Gay Appalachian Mountains project receives $6K grant

by Matt Comer, December 8, 2009, 10:16 pm

appstatelogoThere used to be a time — and that time, in many respects, might still be now — when most people thought of urban areas as the only places in to find any sort of measurable or visible LGBT presence. As gays move forward in our movement for civil and social equality, attention on our issues and recognition of our communities are starting to mount up in even the most unlikely of places.

An oral history project at Appalachian State University in Boone, N.C., researching and documenting the LGBT communities of the Appalachian Mountains received a $6,531 grant from the North Carolina Humanities Council, a private statewide non-profit and affiliate of the National Endowment for the Humanities.

According to a press release the project aims to document the presence of LGBT Appalachian communities and their effect on regional character and social development. Submitted to the Humanities Council in September, project coordinators Kathy Staley and Mike Howell originally requested more than $8,000 from the group. The money will be used to compile oral histories, hold a public symposium and facilitate contributions to a national interactive website on the subject.
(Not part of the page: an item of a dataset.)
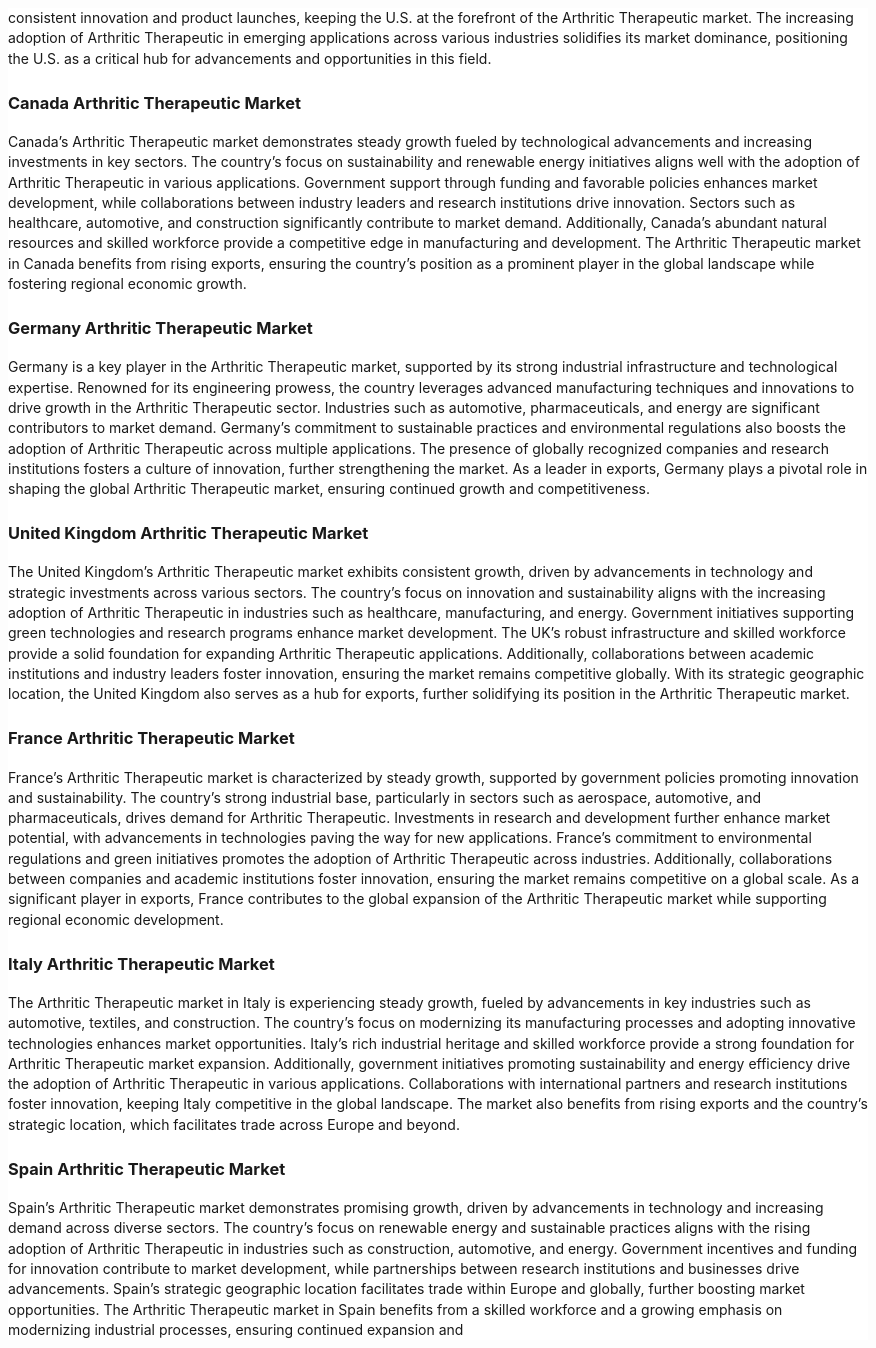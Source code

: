 consistent innovation and product launches, keeping the U.S. at the forefront of the Arthritic Therapeutic market. The increasing adoption of Arthritic Therapeutic in emerging applications across various industries solidifies its market dominance, positioning the U.S. as a critical hub for advancements and opportunities in this field.</p><h3>Canada Arthritic Therapeutic Market</h3><p>Canada&rsquo;s Arthritic Therapeutic market demonstrates steady growth fueled by technological advancements and increasing investments in key sectors. The country&rsquo;s focus on sustainability and renewable energy initiatives aligns well with the adoption of Arthritic Therapeutic in various applications. Government support through funding and favorable policies enhances market development, while collaborations between industry leaders and research institutions drive innovation. Sectors such as healthcare, automotive, and construction significantly contribute to market demand. Additionally, Canada&rsquo;s abundant natural resources and skilled workforce provide a competitive edge in manufacturing and development. The Arthritic Therapeutic market in Canada benefits from rising exports, ensuring the country&rsquo;s position as a prominent player in the global landscape while fostering regional economic growth.</p><h3>Germany Arthritic Therapeutic Market</h3><p>Germany is a key player in the Arthritic Therapeutic market, supported by its strong industrial infrastructure and technological expertise. Renowned for its engineering prowess, the country leverages advanced manufacturing techniques and innovations to drive growth in the Arthritic Therapeutic sector. Industries such as automotive, pharmaceuticals, and energy are significant contributors to market demand. Germany&rsquo;s commitment to sustainable practices and environmental regulations also boosts the adoption of Arthritic Therapeutic across multiple applications. The presence of globally recognized companies and research institutions fosters a culture of innovation, further strengthening the market. As a leader in exports, Germany plays a pivotal role in shaping the global Arthritic Therapeutic market, ensuring continued growth and competitiveness.</p><h3>United Kingdom Arthritic Therapeutic Market</h3><p>The United Kingdom&rsquo;s Arthritic Therapeutic market exhibits consistent growth, driven by advancements in technology and strategic investments across various sectors. The country&rsquo;s focus on innovation and sustainability aligns with the increasing adoption of Arthritic Therapeutic in industries such as healthcare, manufacturing, and energy. Government initiatives supporting green technologies and research programs enhance market development. The UK&rsquo;s robust infrastructure and skilled workforce provide a solid foundation for expanding Arthritic Therapeutic applications. Additionally, collaborations between academic institutions and industry leaders foster innovation, ensuring the market remains competitive globally. With its strategic geographic location, the United Kingdom also serves as a hub for exports, further solidifying its position in the Arthritic Therapeutic market.</p><h3>France Arthritic Therapeutic Market</h3><p>France&rsquo;s Arthritic Therapeutic market is characterized by steady growth, supported by government policies promoting innovation and sustainability. The country&rsquo;s strong industrial base, particularly in sectors such as aerospace, automotive, and pharmaceuticals, drives demand for Arthritic Therapeutic. Investments in research and development further enhance market potential, with advancements in technologies paving the way for new applications. France&rsquo;s commitment to environmental regulations and green initiatives promotes the adoption of Arthritic Therapeutic across industries. Additionally, collaborations between companies and academic institutions foster innovation, ensuring the market remains competitive on a global scale. As a significant player in exports, France contributes to the global expansion of the Arthritic Therapeutic market while supporting regional economic development.</p><h3>Italy Arthritic Therapeutic Market</h3><p>The Arthritic Therapeutic market in Italy is experiencing steady growth, fueled by advancements in key industries such as automotive, textiles, and construction. The country&rsquo;s focus on modernizing its manufacturing processes and adopting innovative technologies enhances market opportunities. Italy&rsquo;s rich industrial heritage and skilled workforce provide a strong foundation for Arthritic Therapeutic market expansion. Additionally, government initiatives promoting sustainability and energy efficiency drive the adoption of Arthritic Therapeutic in various applications. Collaborations with international partners and research institutions foster innovation, keeping Italy competitive in the global landscape. The market also benefits from rising exports and the country&rsquo;s strategic location, which facilitates trade across Europe and beyond.</p><h3>Spain Arthritic Therapeutic Market</h3><p>Spain&rsquo;s Arthritic Therapeutic market demonstrates promising growth, driven by advancements in technology and increasing demand across diverse sectors. The country&rsquo;s focus on renewable energy and sustainable practices aligns with the rising adoption of Arthritic Therapeutic in industries such as construction, automotive, and energy. Government incentives and funding for innovation contribute to market development, while partnerships between research institutions and businesses drive advancements. Spain&rsquo;s strategic geographic location facilitates trade within Europe and globally, further boosting market opportunities. The Arthritic Therapeutic market in Spain benefits from a skilled workforce and a growing emphasis on modernizing industrial processes, ensuring continued expansion and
The Appalachian State oral history project isn’t the first in-depth look at gay life in the famous Eastern mountain range. In 2009, New York University Press published Mary L. Gray’s book-length “Out in the County: Youth, Media, and Queer Visibility in Rural America.” Gray spent time visiting rural communities in Kentucky, some located in the Appalachians. In 1995, Kate Black and Marc Rhorer published the essay “Out in the Mountains: Exploring Lesbian and Gay Lives” in The Journal of the Appalachian Studies Association. An updated version of the essay appeared in the 2001 collection “Out in the South” edited by Carlos Lee Barney Dews, Carolyn Leste Law. Annually, students, faculty and campus organizations and departments host “Gay in Appalachia” forum events at Virginia Tech.